**Exercise description:** Print the records below exactly as they appear.

--- Input for this task Enclosed Below ---

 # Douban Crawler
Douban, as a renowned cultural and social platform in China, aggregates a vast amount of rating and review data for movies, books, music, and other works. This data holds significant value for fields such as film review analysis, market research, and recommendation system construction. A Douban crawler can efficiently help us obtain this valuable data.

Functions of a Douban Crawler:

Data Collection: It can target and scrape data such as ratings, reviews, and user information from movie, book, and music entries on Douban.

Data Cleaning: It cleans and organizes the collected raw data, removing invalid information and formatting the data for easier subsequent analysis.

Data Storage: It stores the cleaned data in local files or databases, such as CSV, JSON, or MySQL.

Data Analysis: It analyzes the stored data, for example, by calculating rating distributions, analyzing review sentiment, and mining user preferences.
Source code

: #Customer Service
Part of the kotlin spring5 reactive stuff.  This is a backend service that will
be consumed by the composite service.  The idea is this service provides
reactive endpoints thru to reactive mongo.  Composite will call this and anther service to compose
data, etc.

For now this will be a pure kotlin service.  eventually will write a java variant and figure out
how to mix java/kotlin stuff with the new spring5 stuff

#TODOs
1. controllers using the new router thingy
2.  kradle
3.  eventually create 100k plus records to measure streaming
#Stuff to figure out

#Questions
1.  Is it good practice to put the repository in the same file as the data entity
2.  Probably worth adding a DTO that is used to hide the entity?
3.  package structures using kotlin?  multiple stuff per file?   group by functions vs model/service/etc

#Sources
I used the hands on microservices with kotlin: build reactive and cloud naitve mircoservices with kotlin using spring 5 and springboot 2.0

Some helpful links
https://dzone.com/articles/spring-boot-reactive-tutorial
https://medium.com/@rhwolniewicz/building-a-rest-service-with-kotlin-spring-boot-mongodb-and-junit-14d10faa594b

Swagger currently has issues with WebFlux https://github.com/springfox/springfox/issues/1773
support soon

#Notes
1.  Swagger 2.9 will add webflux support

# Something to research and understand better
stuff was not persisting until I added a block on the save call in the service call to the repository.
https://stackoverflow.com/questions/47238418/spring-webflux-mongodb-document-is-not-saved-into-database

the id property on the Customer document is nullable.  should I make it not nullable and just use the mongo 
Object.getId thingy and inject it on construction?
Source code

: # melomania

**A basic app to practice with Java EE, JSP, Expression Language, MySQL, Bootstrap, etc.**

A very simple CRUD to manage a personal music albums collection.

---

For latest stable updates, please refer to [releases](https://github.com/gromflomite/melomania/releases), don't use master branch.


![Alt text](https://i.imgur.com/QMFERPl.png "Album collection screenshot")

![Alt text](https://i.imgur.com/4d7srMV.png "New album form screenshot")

--- End of Enclosed Input for this task ---

**Problem solution:**
 # Douban Crawler
Douban, as a renowned cultural and social platform in China, aggregates a vast amount of rating and review data for movies, books, music, and other works. This data holds significant value for fields such as film review analysis, market research, and recommendation system construction. A Douban crawler can efficiently help us obtain this valuable data.

Functions of a Douban Crawler:

Data Collection: It can target and scrape data such as ratings, reviews, and user information from movie, book, and music entries on Douban.

Data Cleaning: It cleans and organizes the collected raw data, removing invalid information and formatting the data for easier subsequent analysis.

Data Storage: It stores the cleaned data in local files or databases, such as CSV, JSON, or MySQL.

Data Analysis: It analyzes the stored data, for example, by calculating rating distributions, analyzing review sentiment, and mining user preferences.
Source code

: #Customer Service
Part of the kotlin spring5 reactive stuff.  This is a backend service that will
be consumed by the composite service.  The idea is this service provides
reactive endpoints thru to reactive mongo.  Composite will call this and anther service to compose
data, etc.

For now this will be a pure kotlin service.  eventually will write a java variant and figure out
how to mix java/kotlin stuff with the new spring5 stuff

#TODOs
1. controllers using the new router thingy
2.  kradle
3.  eventually create 100k plus records to measure streaming
#Stuff to figure out

#Questions
1.  Is it good practice to put the repository in the same file as the data entity
2.  Probably worth adding a DTO that is used to hide the entity?
3.  package structures using kotlin?  multiple stuff per file?   group by functions vs model/service/etc

#Sources
I used the hands on microservices with kotlin: build reactive and cloud naitve mircoservices with kotlin using spring 5 and springboot 2.0

Some helpful links
https://dzone.com/articles/spring-boot-reactive-tutorial
https://medium.com/@rhwolniewicz/building-a-rest-service-with-kotlin-spring-boot-mongodb-and-junit-14d10faa594b

Swagger currently has issues with WebFlux https://github.com/springfox/springfox/issues/1773
support soon

#Notes
1.  Swagger 2.9 will add webflux support

# Something to research and understand better
stuff was not persisting until I added a block on the save call in the service call to the repository.
https://stackoverflow.com/questions/47238418/spring-webflux-mongodb-document-is-not-saved-into-database

the id property on the Customer document is nullable.  should I make it not nullable and just use the mongo 
Object.getId thingy and inject it on construction?
Source code

: # melomania

**A basic app to practice with Java EE, JSP, Expression Language, MySQL, Bootstrap, etc.**

A very simple CRUD to manage a personal music albums collection.

---

For latest stable updates, please refer to [releases](https://github.com/gromflomite/melomania/releases), don't use master branch.


![Alt text](https://i.imgur.com/QMFERPl.png "Album collection screenshot")

![Alt text](https://i.imgur.com/4d7srMV.png "New album form screenshot")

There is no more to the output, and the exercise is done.